A dificuldade na obtenção de crédito no Brasil tem impedido o aumento nas importações de aço, avalia o presidente do Instituto Nacional dos Distribuidores de Aço (Inda), Carlos Loureiro. Isso ocorre apesar da combinação entre estabilidade nos preços internacionais do insumo e dólar em queda ter elevado os prêmios, que estão ao redor de 15%, número considerado alto. "O prêmio chegou a um número que, em condições normais, já geraria muita importação", disse. "Por outro lado, o mercado de crédito está muito difícil".

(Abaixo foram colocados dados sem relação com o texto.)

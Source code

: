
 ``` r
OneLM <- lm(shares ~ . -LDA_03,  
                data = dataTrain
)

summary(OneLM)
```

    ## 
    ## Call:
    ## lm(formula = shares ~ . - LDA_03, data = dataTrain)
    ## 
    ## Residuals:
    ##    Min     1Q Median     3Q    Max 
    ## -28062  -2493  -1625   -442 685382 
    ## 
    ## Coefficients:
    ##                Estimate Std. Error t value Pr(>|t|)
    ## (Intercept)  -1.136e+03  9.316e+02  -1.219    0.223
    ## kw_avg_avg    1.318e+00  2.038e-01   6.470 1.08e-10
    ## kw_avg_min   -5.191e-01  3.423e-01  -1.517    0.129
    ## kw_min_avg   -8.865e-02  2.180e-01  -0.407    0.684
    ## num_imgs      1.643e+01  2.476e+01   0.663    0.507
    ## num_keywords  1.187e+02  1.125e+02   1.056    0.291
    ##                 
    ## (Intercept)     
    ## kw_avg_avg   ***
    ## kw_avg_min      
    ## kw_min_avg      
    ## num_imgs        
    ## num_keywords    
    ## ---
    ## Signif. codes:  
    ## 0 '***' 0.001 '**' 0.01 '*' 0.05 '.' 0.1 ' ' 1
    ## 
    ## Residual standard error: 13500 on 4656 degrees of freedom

Em função das limitações impostas pela obtenção de crédito, Loureiro afirma que o Inda trabalha com a perspectiva de que, nos próximos três meses, as importações fiquem na faixa de 30 mil a 50 mil toneladas por mês. Em junho, as compras do exterior totalizaram 28,9 mil toneladas, uma queda de 83,6% em relação ao mesmo mês do ano anterior.

"Essa visão é muito fruto da dificuldade de crédito. Se não fosse isso, provavelmente teríamos mais importações", ressaltou. No entanto, o executivo afirmou que o movimento de queda do dólar preocupa a entidade, uma vez que caso o real continue se valorizando em relação à moeda norte-americana, os prêmios tendem a subir mais. "Se carregarmos o prêmio para além de 15%, a situação fica muito difícil. Esse (porcentual) é o limite".

Loureiro ainda comentou que o último aumento de preços anunciado para a rede de distribuição já foi implantado, e que a entidade não sente nenhum tipo de fraqueza por parte das usinas em relação ao movimento de alta. "As usinas estão firmes, precisam disso. Vamos ver como serão os resultados trimestrais das empresas. Devem ter melhorado, o aumento (de preços) deu um pequeno refresco".

O presidente do Inda também afirmou que, pelo segundo mês consecutivo, os números do setor deixaram de mostrar uma piora no cenário para a indústria do aço. "Sentimos agora que essas condições parecem estar ficando", disse.

As compras de aço pela rede de distribuição em junho subiram 5,3% em relação ao mesmo mês de 2015, totalizando 249 mil toneladas. Já as vendas de aços planos realizadas pela rede somaram 261,5 mil toneladas no mês passado, o que significou um crescimento de 1,2% ante junho do ano passado.